Camminò fino al tavolo e lì mi posò delicatamente al centro, dove non vi erano carte o altri oggetti. L’impatto delle natiche doloranti con il legno mi causò un piccolo gemito di dolore, che però si placò quando Rinaldo mi fece distendere sulla schiena. Cominciai a realizzare la situazione, ovvero che ero distesa su un tavolo e avevo le gambe aperte di fronte ad un uomo. Non ero pronta.

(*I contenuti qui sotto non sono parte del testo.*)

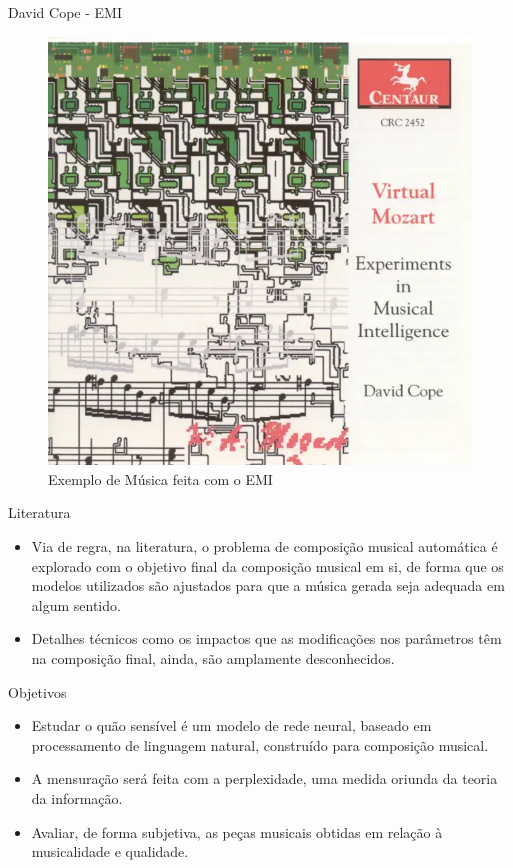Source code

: \documentclass{beamer}
\begin{document}
    \begin{frame}{David Cope - EMI}
        \centering
        \begin{figure}
            \includegraphics[scale=0.35]{figuras/emi_music.PNG}
		    \caption{Exemplo de Música feita com o EMI}
	    \end{figure}
    \end{frame}

    \begin{frame}{Literatura}
        \begin{itemize}
            \justifying
            \item Via de regra, na literatura, o problema de composição musical automática é explorado com o objetivo final da composição musical em si, de forma que os modelos utilizados são ajustados para que a música gerada seja adequada em algum sentido.
            \item Detalhes técnicos como os impactos que as modificações nos parâmetros têm na composição final, ainda, são amplamente desconhecidos.
        \end{itemize}
    \end{frame}

    \begin{frame}{Objetivos}
        \begin{itemize}
            \justifying
            \item Estudar o quão sensível é um modelo de rede neural, baseado em processamento de linguagem natural, construído para composição musical.
            \item A mensuração será feita com a perplexidade, uma medida oriunda da teoria da informação.
            \item Avaliar, de forma subjetiva, as peças musicais obtidas em relação à musicalidade e qualidade.
        \end{itemize}
    \end{frame}
\end{document}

Rinaldo rimase a guardarmi senza mostrare emozioni, sembrava solo concentrato su di me, sul mio viso che doveva essere diventato paonazzo, sui miei seni che si gonfiavano oltre la scollatura. Abbassò lo sguardo sulle mie gambe e con la mano prese a far risalire le gonne lentamente, lasciando così le mie cosce scoperte oltre il limite delle calze. Frantumando ogni mia aspettativa, prese posto sulla poltrona e si chinò fino ad arrivare con il viso alla mia… Un gemito di sorpresa per quel contatto inaspettato.

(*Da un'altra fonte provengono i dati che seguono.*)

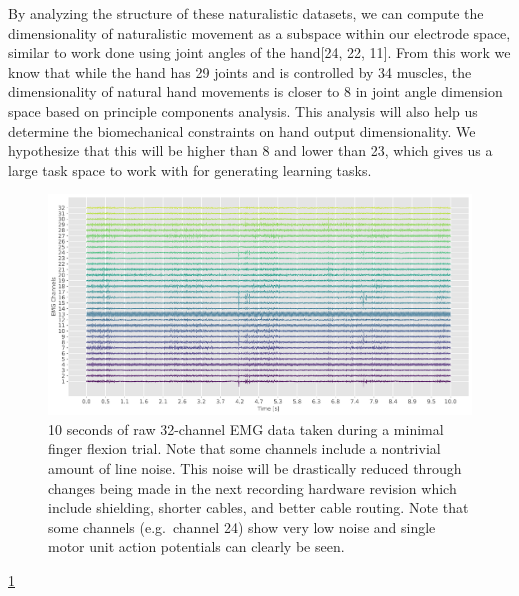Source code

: \documentclass[
  a4paper,
]{article}
\begin{document}
By analyzing the structure of these naturalistic datasets, we can
compute the dimensionality of naturalistic movement as a subspace within
our electrode space, similar to work done using joint angles of the
hand{[}24, 22, 11{]}. From this work we know that while the hand has 29
joints and is controlled by 34 muscles, the dimensionality of natural
hand movements is closer to 8 in joint angle dimension space based on
principle components analysis. This analysis will also help us determine
the biomechanical constraints on hand output dimensionality. We
hypothesize that this will be higher than 8 and lower than 23, which
gives us a large task space to work with for generating learning tasks.

\begin{figure}
\hypertarget{fig:raw_data}{%
\centering
\includegraphics[width=1\textwidth,height=\textheight]{images/data_analysis/fingers/raw_data.pdf}
\caption{10 seconds of raw 32-channel EMG data taken during a minimal
finger flexion trial. Note that some channels include a nontrivial
amount of line noise. This noise will be drastically reduced through
changes being made in the next recording hardware revision which include
shielding, shorter cables, and better cable routing. Note that some
channels (e.g.~channel 24) show very low noise and single motor unit
action potentials can clearly be seen.}\label{fig:raw_data}
}
\end{figure}

\cref{fig:raw_data}
\end{document}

In principio pensai solo che si trattasse di una cosa bizzarra, poi però il mio corpo cominciò a mandarmi dei segnali. Una sensazione di pace e soddisfazione che lentamente andò ad espandersi su tutto il mio corpo. Quelle stesse labbra e quella stessa barba che mi avevano fatto scoprire nuove sensazioni quando erano entrate in contatto con il mio collo, ora mi stavano devastando agendo…da tutt’altra parte! Il mio sguardo all’apparenza puntato sul soffitto, in realtà stava vagando in un mondo astratto che mai in vita mia avevo esplorato. Più il piacere si faceva intenso e più sentivo il bisogno di inarcare i fianchi verso di lui, in una tacita preghiera a darmi di più. E quando finalmente raggiunsi il picco di quella montagna che oltrepassava le nuvole, dalle mie labbra si levò un grido estasiato: “Rinaldo!”

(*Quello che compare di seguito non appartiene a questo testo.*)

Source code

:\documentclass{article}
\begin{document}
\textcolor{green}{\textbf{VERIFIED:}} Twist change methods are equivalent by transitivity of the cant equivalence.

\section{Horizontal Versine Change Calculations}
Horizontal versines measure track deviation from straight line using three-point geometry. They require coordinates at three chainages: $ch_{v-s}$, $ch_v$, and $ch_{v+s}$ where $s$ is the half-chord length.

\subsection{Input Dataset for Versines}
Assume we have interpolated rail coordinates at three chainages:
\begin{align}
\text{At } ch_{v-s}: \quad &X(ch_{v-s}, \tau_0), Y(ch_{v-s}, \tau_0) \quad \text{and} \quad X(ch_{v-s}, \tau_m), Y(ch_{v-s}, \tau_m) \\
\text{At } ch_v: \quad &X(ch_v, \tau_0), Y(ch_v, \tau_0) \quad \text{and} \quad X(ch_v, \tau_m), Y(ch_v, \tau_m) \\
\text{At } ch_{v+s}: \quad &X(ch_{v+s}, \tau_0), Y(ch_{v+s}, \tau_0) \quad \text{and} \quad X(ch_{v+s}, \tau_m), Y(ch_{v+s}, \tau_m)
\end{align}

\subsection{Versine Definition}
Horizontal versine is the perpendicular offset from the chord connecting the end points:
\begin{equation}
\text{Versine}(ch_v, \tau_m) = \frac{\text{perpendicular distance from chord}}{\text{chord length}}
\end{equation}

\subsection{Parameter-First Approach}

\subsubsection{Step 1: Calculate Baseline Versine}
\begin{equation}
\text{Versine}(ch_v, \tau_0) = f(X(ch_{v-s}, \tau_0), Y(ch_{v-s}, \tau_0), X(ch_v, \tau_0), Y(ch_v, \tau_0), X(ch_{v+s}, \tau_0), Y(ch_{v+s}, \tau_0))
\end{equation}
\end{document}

Ero dovuta impazzire per riuscire a dire il suo nome…
*
Ancora adirato per il modo in cui suo padre l’aveva trattato di fronte ad una smorfiosa e una serva, Ormanno era rincasato senza guardare in faccia a nessuno e perfino ignorando il saluto di sua madre che lo aveva visto passare per il corridoio. I suoi passi rabbiosi sbattevano per terra come un martello con l‘incudine.  Quando imboccò il corridoio che conduceva allo studio di suo padre, udì una sorta di grido che lo bloccò. Avanzò lentamente, prestando attenzione e, avvicinandosi, cominciò a capire di cosa si trattava. Arrivato di fronte alla porta dello studio, afferrò la maniglia e premette sperando che i cardini non cigolassero. Non appena poté, aguzzò la vista per sbirciare all’interno. E li vide.
Che i suoi genitori non erano mai stati una coppia affiatata lo aveva sempre saputo, trattandosi di un matrimonio di convenienza, ma quello che gli fece più male oltre al tradimento era il sospetto che ora lui fosse passato al secondo posto nel cuore di suo padre. Tutto a causa di quella sgualdrina.
Conversazione.” Ripeté amaramente tra i denti prima di andarsene e lasciare i due amanti ai loro sporchi piaceri.